Please print exactly the lines below, from the start of the material up to and including the line with "The src folder should", but none of the pictures.

==== SUPPLIED RECORDS ====

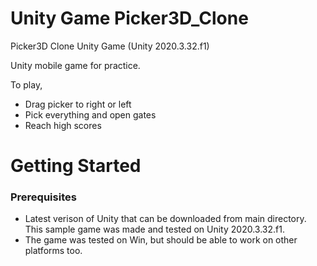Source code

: # Unity Game Picker3D_Clone
Picker3D Clone Unity Game (Unity 2020.3.32.f1)

Unity mobile game for practice.

To play, 

- Drag picker to right or left
- Pick everything and open gates
- Reach high scores

# Getting Started

### Prerequisites

- Latest verison of Unity that can be downloaded from main directory. This sample game was made and tested on Unity 2020.3.32.f1.
- The game was tested on Win, but should be able to work on other platforms too.

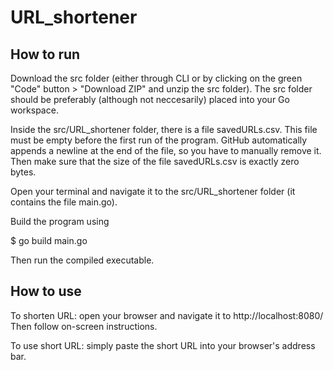 # URL_shortener

## How to run

Download the src folder (either through CLI or by clicking on the green "Code" button > "Download ZIP" and unzip the src folder).
The src folder should be preferably (although not neccesarily) placed into your Go workspace.

Inside the src/URL_shortener folder, there is a file savedURLs.csv. This file must be empty before the first run of the program. GitHub automatically appends a newline at the end of the file, so you have to manually remove it. Then make sure that the size of the file savedURLs.csv is exactly zero bytes.

Open your terminal and navigate it to the src/URL_shortener folder (it contains the file main.go).

Build the program using

$ go build main.go

Then run the compiled executable.

## How to use

To shorten URL: open your browser and navigate it to http://localhost:8080/ Then follow on-screen instructions.

To use short URL: simply paste the short URL into your browser's address bar.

====

TASK OUTPUT:
Source code

: # Unity Game Picker3D_Clone
Picker3D Clone Unity Game (Unity 2020.3.32.f1)

Unity mobile game for practice.

To play, 

- Drag picker to right or left
- Pick everything and open gates
- Reach high scores

# Getting Started

### Prerequisites

- Latest verison of Unity that can be downloaded from main directory. This sample game was made and tested on Unity 2020.3.32.f1.
- The game was tested on Win, but should be able to work on other platforms too.

 # URL_shortener

## How to run

Download the src folder (either through CLI or by clicking on the green "Code" button > "Download ZIP" and unzip the src folder).
The src folder should be preferably (although not neccesarily) placed into your Go workspace.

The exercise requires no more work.